Data to examine:
- - -

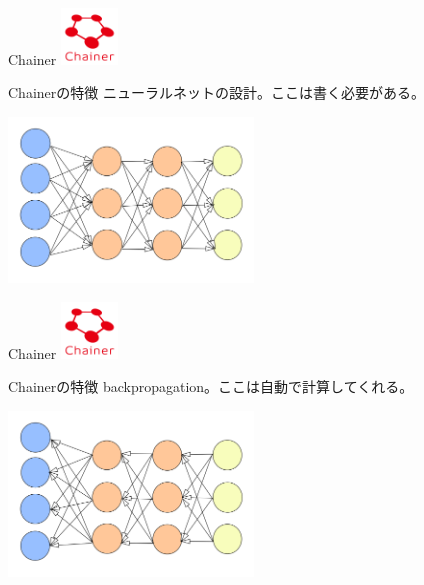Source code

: \documentclass[12pt, unicode]{beamer}
\begin{document}
\begin{frame}{Chainer}
\includegraphics[clip,width=1.5cm]{image/chainer_logo.png}
\begin{block}{Chainerの特徴}
ニューラルネットの設計。ここは書く必要がある。
\end{block}
\includegraphics[clip,width=6.5cm]{image/neural_net.png}
\end{frame}

\begin{frame}{Chainer}
\includegraphics[clip,width=1.5cm]{image/chainer_logo.png}
\begin{block}{Chainerの特徴}
backpropagation。ここは自動で計算してくれる。
\end{block}
\includegraphics[clip,width=6.5cm]{image/backpropagation.png}
\end{frame}
\end{document}

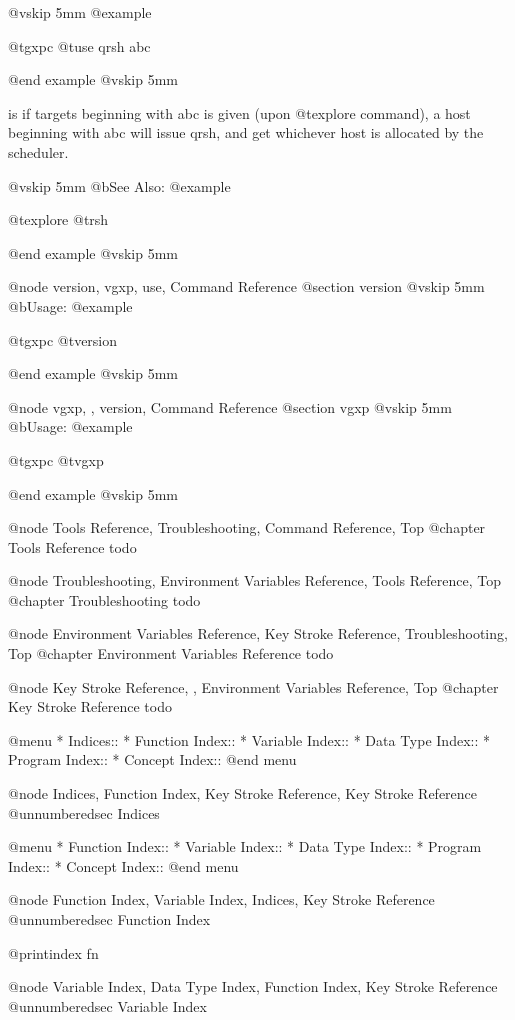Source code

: @vskip 5mm
@example

  @t{gxpc} @t{use} qrsh abc

@end example
@vskip 5mm

is if targets beginning with abc is given (upon @t{explore} command),
a host beginning with abc will issue qrsh, and get whichever host
is allocated by the scheduler.

@vskip 5mm
@b{See Also:}
@example

  @t{explore} @t{rsh}

@end example
@vskip 5mm

@node version, vgxp, use, Command Reference
@section version
@vskip 5mm
@b{Usage:}
@example

  @t{gxpc} @t{version}

@end example
@vskip 5mm

@node vgxp,  , version, Command Reference
@section vgxp
@vskip 5mm
@b{Usage:}
@example

  @t{gxpc} @t{vgxp}

@end example
@vskip 5mm


@node Tools Reference, Troubleshooting, Command Reference, Top
@chapter Tools Reference
todo

@node Troubleshooting, Environment Variables Reference, Tools Reference, Top
@chapter Troubleshooting
todo

@node Environment Variables Reference, Key Stroke Reference, Troubleshooting, Top
@chapter Environment Variables Reference
todo

@node Key Stroke Reference,  , Environment Variables Reference, Top
@chapter Key Stroke Reference
todo

@menu
* Indices::                     
* Function Index::              
* Variable Index::              
* Data Type Index::             
* Program Index::               
* Concept Index::               
@end menu

@node Indices, Function Index, Key Stroke Reference, Key Stroke Reference
@unnumberedsec Indices

@menu
* Function Index::              
* Variable Index::              
* Data Type Index::             
* Program Index::               
* Concept Index::               
@end menu

@node Function Index, Variable Index, Indices, Key Stroke Reference
@unnumberedsec Function Index

@printindex fn

@node Variable Index, Data Type Index, Function Index, Key Stroke Reference
@unnumberedsec Variable Index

- - -

Problem statement:
Could you restate every record above word for word, dropping the pictures?

Task result:
Source code

: \documentclass[12pt, unicode]{beamer}
\begin{document}
\begin{frame}{Chainer}
\includegraphics[clip,width=1.5cm]{image/chainer_logo.png}
\begin{block}{Chainerの特徴}
ニューラルネットの設計。ここは書く必要がある。
\end{block}
\includegraphics[clip,width=6.5cm]{image/neural_net.png}
\end{frame}

\begin{frame}{Chainer}
\includegraphics[clip,width=1.5cm]{image/chainer_logo.png}
\begin{block}{Chainerの特徴}
backpropagation。ここは自動で計算してくれる。
\end{block}
\includegraphics[clip,width=6.5cm]{image/backpropagation.png}
\end{frame}
\end{document}

Source code

: @vskip 5mm
@example

  @t{gxpc} @t{use} qrsh abc

@end example
@vskip 5mm

is if targets beginning with abc is given (upon @t{explore} command),
a host beginning with abc will issue qrsh, and get whichever host
is allocated by the scheduler.

@vskip 5mm
@b{See Also:}
@example

  @t{explore} @t{rsh}

@end example
@vskip 5mm

@node version, vgxp, use, Command Reference
@section version
@vskip 5mm
@b{Usage:}
@example

  @t{gxpc} @t{version}

@end example
@vskip 5mm

@node vgxp,  , version, Command Reference
@section vgxp
@vskip 5mm
@b{Usage:}
@example

  @t{gxpc} @t{vgxp}

@end example
@vskip 5mm


@node Tools Reference, Troubleshooting, Command Reference, Top
@chapter Tools Reference
todo

@node Troubleshooting, Environment Variables Reference, Tools Reference, Top
@chapter Troubleshooting
todo

@node Environment Variables Reference, Key Stroke Reference, Troubleshooting, Top
@chapter Environment Variables Reference
todo

@node Key Stroke Reference,  , Environment Variables Reference, Top
@chapter Key Stroke Reference
todo

@menu
* Indices::                     
* Function Index::              
* Variable Index::              
* Data Type Index::             
* Program Index::               
* Concept Index::               
@end menu

@node Indices, Function Index, Key Stroke Reference, Key Stroke Reference
@unnumberedsec Indices

@menu
* Function Index::              
* Variable Index::              
* Data Type Index::             
* Program Index::               
* Concept Index::               
@end menu

@node Function Index, Variable Index, Indices, Key Stroke Reference
@unnumberedsec Function Index

@printindex fn

@node Variable Index, Data Type Index, Function Index, Key Stroke Reference
@unnumberedsec Variable Index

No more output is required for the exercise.